Kamis, 11 Februari 2016

Pertanian Berkelanjutan dan Ekologis


Kebijakan pembangunan pertanian tidak terlepas dari kehidupan politik bangsa. Pada masa Orde Baru kebijakan pembangunan pertanian lebih mengarah untuk mencukupi kebutuhan pangan, maka untuk memenuhi kebutuhan pangan dibangunlah sistem produksi pangan (beras) secara terpadu dimulai dari pengadaan sarana produksi, pengembangan teknologi, pembangunan infrastruktur, membuat kebijakan stabilitas harga. Target utama adalah pemenuhan kebutuhan pangan secara swa-sembada.

Kebijakan-kebijakan pembangunan pertanian untuk mewujudkan swasembada pangan dilakukan dengan:1) memberikan kemudahan untuk membangun sarana produksi pertanian dengan membangun pabrik pupuk kimia, dan pabrik pestisida, dan pabrik alat-alat pertanian.2) memberikan kemudahan impor benih unggul, dan pestisida.3) mengenalkan teknologi baru seperti pemakaian benih unggul, pupuk kimia, pestisida, cara pengolahan tanah, pengelolaan hama dan penyakit, dan cara panen.4) penyuluhan pertanian lebih mensosialisasikan sistim revolusi hijau tanpa menghiraukan pengembangan proses berfikir petani5) membangun jaringan irigasi secara besar-besaran untuk mendukung suksesnya sistim pertanian yang sedang dibangun6) membuat program pengembangan sarana lepas panen seperti lantai jemur, penggilingan padi7) mendirikan lembaga stabilisator harga, pengadaan stok dan distribusi beras melalui Bulog.

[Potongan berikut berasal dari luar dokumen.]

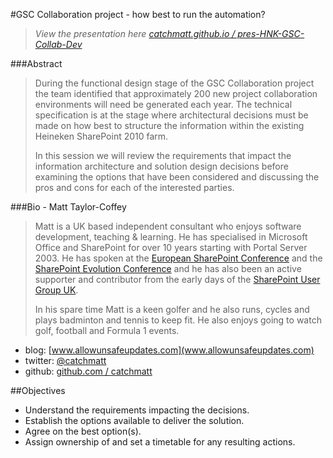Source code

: #GSC Collaboration project - how best to run the automation?
> *View the presentation here [catchmatt.github.io / pres-HNK-GSC-Collab-Dev](http://catchmatt.github.io/pres-HNK-GSC-Collab-Dev)*

###Abstract
> During the functional design stage of the GSC Collaboration project the team identified that approximately 200 new project collaboration environments will need be generated each year. The technical specification is at the stage where architectural decisions must be made on how best to structure the information within the existing Heineken SharePoint 2010 farm.
> 
> In this session we will review the requirements that impact the information architecture and solution design decisions before examining the options that have been considered and discussing the pros and cons for each of the interested parties.

###Bio - Matt Taylor-Coffey
> Matt is a UK based independent consultant who enjoys software development, teaching & learning. He has specialised in Microsoft Office and SharePoint for over 10 years starting with Portal Server 2003. He has spoken at the [European SharePoint Conference](http://www.sharepointeurope.com/) and the [SharePoint Evolution Conference](http://sharepointevolutionconference.com/) and he has also been an active supporter and contributor from the early days of the [SharePoint User Group UK](http://www.suguk.org/).
> 
> In his spare time Matt is a keen golfer and he also runs, cycles and plays badminton and tennis to keep fit. He also enjoys going to watch golf, football and Formula 1 events.
> 
- blog: [www.allowunsafeupdates.com](www.allowunsafeupdates.com)
- twitter: [@catchmatt](http://www.twitter.com/catchmatt)
- github: [github.com / catchmatt](http://github.com/catchmatt)


##Objectives
- Understand the requirements impacting the decisions.
- Establish the options available to deliver the solution.
- Agree on the best option(s).
- Assign ownership of and set a timetable for any resulting actions.
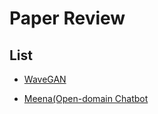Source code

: # Paper Review

## List

- [WaveGAN](https://github.com/vctr7/paper_review/tree/master/wavegan)

- [Meena(Open-domain Chatbot](https://github.com/vctr7/paper_review/tree/master/Meena(Open-Domain%20Chatbot))
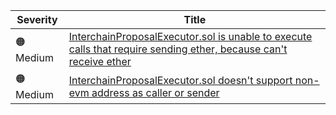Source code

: | Severity          | Title  |
| --------          | -----  |
| :orange_circle: Medium | [InterchainProposalExecutor.sol is unable to execute calls that require sending ether, because can't receive ether](https://github.com/code-423n4/2023-07-axelar-findings/issues/12) |
| :orange_circle: Medium | [InterchainProposalExecutor.sol doesn't support non-evm address as caller or sender](https://github.com/code-423n4/2023-07-axelar-findings/issues/25) |
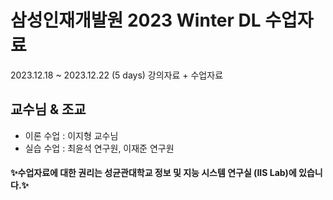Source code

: # 삼성인재개발원 2023 Winter DL 수업자료
2023.12.18 ~ 2023.12.22 (5 days) 강의자료 + 수업자료 

## 교수님 & 조교
- 이론 수업 : 이지형 교수님
- 실습 수업 : 최윤석 연구원, 이재준 연구원

#### ✨수업자료에 대한 권리는 성균관대학교 정보 및 지능 시스템 연구실 (IIS Lab)에 있습니다.✨
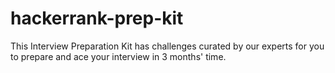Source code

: # hackerrank-prep-kit
This Interview Preparation Kit has challenges curated by our experts for you to prepare and ace your interview in 3 months' time.

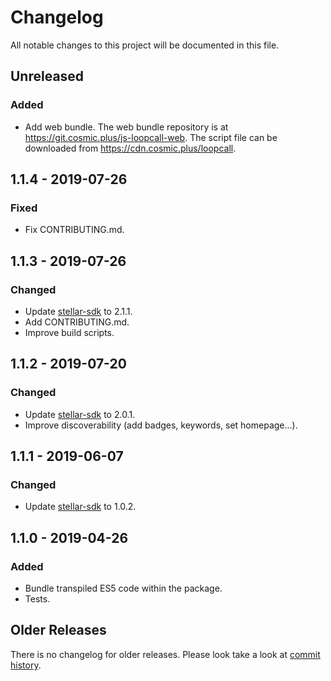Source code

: # Changelog

All notable changes to this project will be documented in this file.

## Unreleased

### Added

- Add web bundle. The web bundle repository is at
  <https://git.cosmic.plus/js-loopcall-web>. The script file can be downloaded
  from <https://cdn.cosmic.plus/loopcall>.

## 1.1.4 - 2019-07-26

### Fixed

- Fix CONTRIBUTING.md.

## 1.1.3 - 2019-07-26

### Changed

- Update [stellar-sdk] to 2.1.1.
- Add CONTRIBUTING.md.
- Improve build scripts.

## 1.1.2 - 2019-07-20

### Changed

- Update [stellar-sdk] to 2.0.1.
- Improve discoverability (add badges, keywords, set homepage...).

## 1.1.1 - 2019-06-07

### Changed

- Update [stellar-sdk] to 1.0.2.

## 1.1.0 - 2019-04-26

### Added

- Bundle transpiled ES5 code within the package.
- Tests.

## Older Releases

There is no changelog for older releases. Please look take a look at [commit
history](https://github.com/cosmic-plus/js-loopcall/commits/master).

[stellar-sdk]: https://github.com/stellar/js-stellar-sdk

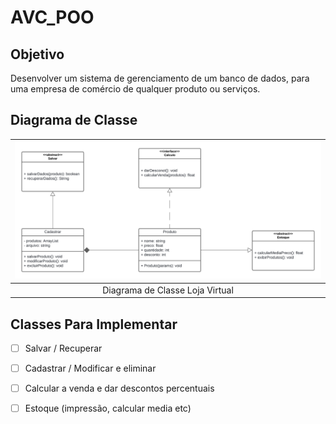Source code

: # AVC_POO

## Objetivo

Desenvolver um sistema de gerenciamento de um banco de dados, para uma empresa de comércio de qualquer produto ou serviços.

## Diagrama de Classe

|![diagrama_loja](/diagrama_loja_virtual.png)|
| :--: |
| Diagrama de Classe Loja Virtual |

## Classes Para Implementar

- [ ] Salvar / Recuperar
- [ ] Cadastrar / Modificar e eliminar
- [ ] Calcular a venda e dar descontos percentuais
- [ ] Estoque (impressão, calcular media etc)

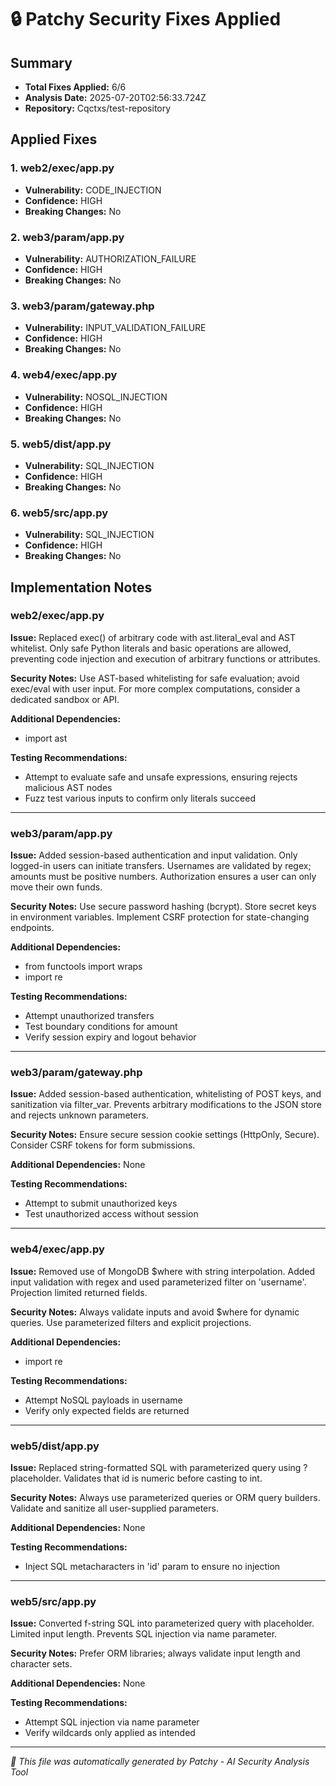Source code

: # 🔒 Patchy Security Fixes Applied

## Summary
- **Total Fixes Applied:** 6/6
- **Analysis Date:** 2025-07-20T02:56:33.724Z
- **Repository:** Cqctxs/test-repository

## Applied Fixes

### 1. web2/exec/app.py
- **Vulnerability:** CODE_INJECTION
- **Confidence:** HIGH
- **Breaking Changes:** No

### 2. web3/param/app.py
- **Vulnerability:** AUTHORIZATION_FAILURE
- **Confidence:** HIGH
- **Breaking Changes:** No

### 3. web3/param/gateway.php
- **Vulnerability:** INPUT_VALIDATION_FAILURE
- **Confidence:** HIGH
- **Breaking Changes:** No

### 4. web4/exec/app.py
- **Vulnerability:** NOSQL_INJECTION
- **Confidence:** HIGH
- **Breaking Changes:** No

### 5. web5/dist/app.py
- **Vulnerability:** SQL_INJECTION
- **Confidence:** HIGH
- **Breaking Changes:** No

### 6. web5/src/app.py
- **Vulnerability:** SQL_INJECTION
- **Confidence:** HIGH
- **Breaking Changes:** No


## Implementation Notes

### web2/exec/app.py
**Issue:** Replaced exec() of arbitrary code with ast.literal_eval and AST whitelist. Only safe Python literals and basic operations are allowed, preventing code injection and execution of arbitrary functions or attributes.

**Security Notes:** Use AST-based whitelisting for safe evaluation; avoid exec/eval with user input. For more complex computations, consider a dedicated sandbox or API.

**Additional Dependencies:**
- import ast

**Testing Recommendations:**
- Attempt to evaluate safe and unsafe expressions, ensuring rejects malicious AST nodes
- Fuzz test various inputs to confirm only literals succeed

---

### web3/param/app.py
**Issue:** Added session-based authentication and input validation. Only logged-in users can initiate transfers. Usernames are validated by regex; amounts must be positive numbers. Authorization ensures a user can only move their own funds.

**Security Notes:** Use secure password hashing (bcrypt). Store secret keys in environment variables. Implement CSRF protection for state-changing endpoints.

**Additional Dependencies:**
- from functools import wraps
- import re

**Testing Recommendations:**
- Attempt unauthorized transfers
- Test boundary conditions for amount
- Verify session expiry and logout behavior

---

### web3/param/gateway.php
**Issue:** Added session-based authentication, whitelisting of POST keys, and sanitization via filter_var. Prevents arbitrary modifications to the JSON store and rejects unknown parameters.

**Security Notes:** Ensure secure session cookie settings (HttpOnly, Secure). Consider CSRF tokens for form submissions.

**Additional Dependencies:**
None

**Testing Recommendations:**
- Attempt to submit unauthorized keys
- Test unauthorized access without session

---

### web4/exec/app.py
**Issue:** Removed use of MongoDB $where with string interpolation. Added input validation with regex and used parameterized filter on 'username'. Projection limited returned fields.

**Security Notes:** Always validate inputs and avoid $where for dynamic queries. Use parameterized filters and explicit projections.

**Additional Dependencies:**
- import re

**Testing Recommendations:**
- Attempt NoSQL payloads in username
- Verify only expected fields are returned

---

### web5/dist/app.py
**Issue:** Replaced string-formatted SQL with parameterized query using ? placeholder. Validates that id is numeric before casting to int.

**Security Notes:** Always use parameterized queries or ORM query builders. Validate and sanitize all user-supplied parameters.

**Additional Dependencies:**
None

**Testing Recommendations:**
- Inject SQL metacharacters in 'id' param to ensure no injection

---

### web5/src/app.py
**Issue:** Converted f-string SQL into parameterized query with placeholder. Limited input length. Prevents SQL injection via name parameter.

**Security Notes:** Prefer ORM libraries; always validate input length and character sets.

**Additional Dependencies:**
None

**Testing Recommendations:**
- Attempt SQL injection via name parameter
- Verify wildcards only applied as intended

---


*🤖 This file was automatically generated by Patchy - AI Security Analysis Tool*
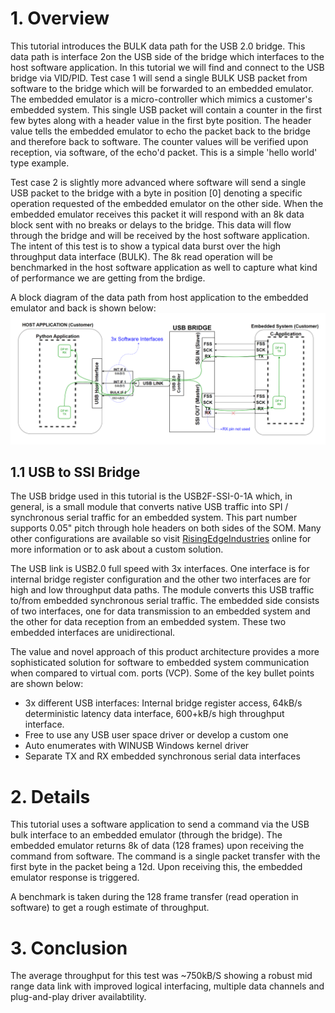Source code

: 
# 1. Overview
This tutorial introduces the BULK data path for the USB 2.0 bridge. This data path is interface 2on the USB side of the bridge which interfaces to the host software application. In this tutorial we will find and connect to the USB bridge via VID/PID. Test case 1 will send a single BULK USB packet from software to the bridge which will be forwarded to an embedded emulator. The embedded emulator is a micro-controller which mimics a customer's embedded system. This single USB packet will contain a counter in the first few bytes along with a header value in the first byte position. The header value tells the embedded emulator to echo the packet back to the bridge and therefore back to software. The counter values will be verified upon reception, via software, of the echo'd packet. This is a simple 'hello world' type example.

Test case 2 is slightly more advanced where software will send a single USB packet to the bridge with a byte in position [0] denoting a specific operation requested of the embedded emulator on the other side. When the embedded emulator receives this packet it will respond with an 8k data block sent with no breaks or delays to the bridge. This data will flow through the bridge and will be received by the host software application. The intent of this test is to show a typical data burst over the high throughput data interface (BULK). The 8k read operation will be benchmarked in the host software application as well to capture what kind of performance we are getting from the brdige.

A block diagram of the data path from host application to the embedded emulator and back is shown below:
![alt text](./supplemental/tutorial2p1_datapath_bd.png)

## 1.1 USB to SSI Bridge
The USB bridge used in this tutorial is the USB2F-SSI-0-1A which, in general, is a small module that converts native USB traffic into SPI / synchronous serial traffic for an embedded system.  This part number supports 0.05" pitch through hole headers on both sides of the SOM. Many other configurations are available so visit [RisingEdgeIndustries](https://www.risingedgeindustries.com) online for more information or to ask about a custom solution. 

The USB link is USB2.0 full speed with 3x interfaces.  One interface is for internal bridge register configuration and the other two interfaces are for high and low throughput data paths.  The module converts this USB traffic to/from embedded synchronous serial traffic. The embedded side consists of two interfaces, one for data transmission to an embedded system and the other for data reception from an embedded system. These two embedded interfaces are unidirectional.

The value and novel approach of this product architecture provides a more sophisticated solution for software to embedded system communication when compared to virtual com. ports (VCP).  Some of the key bullet points are shown below:
-	3x different USB interfaces: Internal bridge register access, 64kB/s deterministic latency data interface, 600+kB/s high throughput interface.
-	Free to use any USB user space driver or develop a custom one
-	Auto enumerates with WINUSB Windows kernel driver
-	Separate TX and RX embedded synchronous serial data interfaces

 

# 2. Details
This tutorial uses a software application to send a command via the USB bulk interface to
an embedded emulator (through the bridge). The embedded emulator returns 8k of data 
(128 frames) upon receiving the command from software. The command is a single packet 
transfer with the first byte in the packet being a 12d. Upon receiving this, the embedded 
emulator response is triggered.

A benchmark is taken during the 128 frame transfer (read operation in software) to get a rough
estimate of throughput.


# 3. Conclusion
The average throughput for this test was ~750kB/S showing a robust mid range data link with improved
logical interfacing, multiple data channels and plug-and-play driver availabtility.
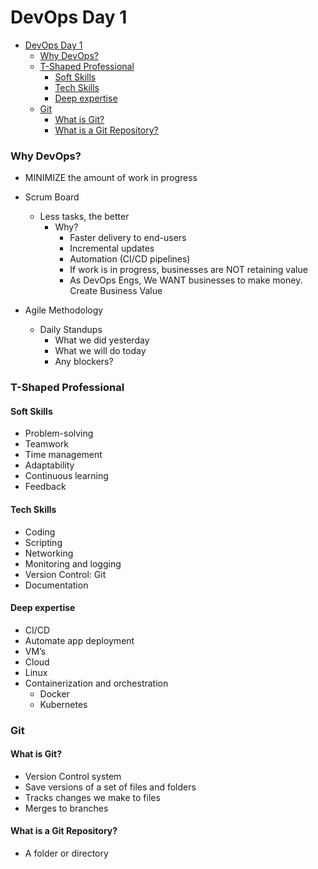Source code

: 
# DevOps Day 1
- [DevOps Day 1](#devops-day-1)
    - [Why DevOps?](#why-devops)
    - [T-Shaped Professional](#t-shaped-professional)
      - [Soft Skills](#soft-skills)
      - [Tech Skills](#tech-skills)
      - [Deep expertise](#deep-expertise)
    - [Git](#git)
      - [What is Git?](#what-is-git)
      - [What is a Git Repository?](#what-is-a-git-repository)

### Why DevOps?
* MINIMIZE the amount of work in progress
* Scrum Board 
  * Less tasks, the better 
    * Why?
      * Faster delivery to end-users
      * Incremental updates
      * Automation (CI/CD pipelines)
      * If work is in progress, businesses are NOT retaining value
      * As DevOps Engs, We WANT businesses to make money. Create Business Value

* Agile Methodology
  * Daily Standups
      * What we did yesterday
      * What we will do today
      * Any blockers?

### T-Shaped Professional 

#### Soft Skills
*	Problem-solving
*	Teamwork
*	Time management
*	Adaptability
*	Continuous learning
*	Feedback
#### Tech Skills
*	Coding
*	Scripting
*	Networking
*	Monitoring and logging
*	Version Control: Git
*	Documentation
#### Deep expertise
*	CI/CD
*	Automate app deployment
*	VM’s
*	Cloud
*	Linux
*	Containerization and orchestration
    * Docker 
    * Kubernetes

### Git

#### What is Git?
*	Version Control system 
*	Save versions of a set of files and folders
*	Tracks changes we make to files
*	Merges to branches
#### What is a Git Repository?
*	A folder or directory


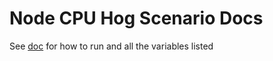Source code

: # Node CPU Hog Scenario Docs

See [doc](https://github.com/cloud-bulldozer/kraken-hub/blob/main/docs/node-cpu-hog.md) for how to run and all the variables listed
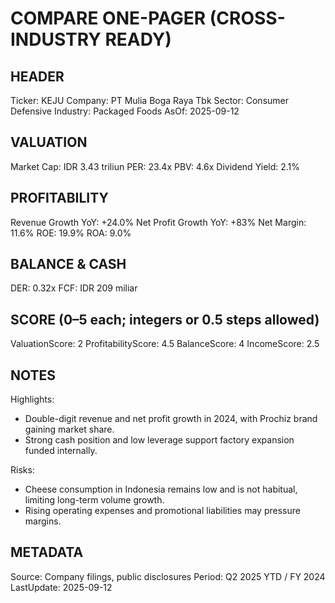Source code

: # COMPARE ONE-PAGER (CROSS-INDUSTRY READY)

## HEADER
Ticker: KEJU
Company: PT Mulia Boga Raya Tbk
Sector: Consumer Defensive
Industry: Packaged Foods
AsOf: 2025-09-12

## VALUATION
Market Cap: IDR 3.43 triliun
PER: 23.4x
PBV: 4.6x
Dividend Yield: 2.1%

## PROFITABILITY
Revenue Growth YoY: +24.0%
Net Profit Growth YoY: +83%
Net Margin: 11.6%
ROE: 19.9%
ROA: 9.0%

## BALANCE & CASH
DER: 0.32x
FCF: IDR 209 miliar

## SCORE (0–5 each; integers or 0.5 steps allowed)
ValuationScore: 2
ProfitabilityScore: 4.5
BalanceScore: 4
IncomeScore: 2.5

## NOTES
Highlights:
- Double-digit revenue and net profit growth in 2024, with Prochiz brand gaining market share.
- Strong cash position and low leverage support factory expansion funded internally.

Risks:
- Cheese consumption in Indonesia remains low and is not habitual, limiting long-term volume growth.
- Rising operating expenses and promotional liabilities may pressure margins.

## METADATA
Source: Company filings, public disclosures
Period: Q2 2025 YTD / FY 2024
LastUpdate: 2025-09-12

Strategi yang dibangun tersebut diatas satu sama lain saling terkait, saling tergantung, dan dapat sekali mewujudkan swasembada pangan. Tetapi selanjutnya yang terjadi tidak seperti harapan, petani semakin lama merasakan dilahannya jenis hama dan penyakit semakin tinggi, kebutuhan pupuk kimia semakin meningkat, ketergantungan terhadap benih tinggi, ketergantungan terhadap air tinggi, ketergantungan pada pestisida tinggi. Untuk memperoleh benih, pupuk, pestisida petani harus beli, ini berarti memperbesar biaya produksi. Biaya produksi tinggi tidak dirasakan oleh petani karena ada subsidi oleh pemerintah. Tetapi setelah pemerintah mencoba mencabut subsidi semua petani berteriak, dan mulai sadar bahwa petani dihadapkan pada posisi yang sudah tidak berdaya, sangat lemah, baik secara sosial, ekonomis maupun politik.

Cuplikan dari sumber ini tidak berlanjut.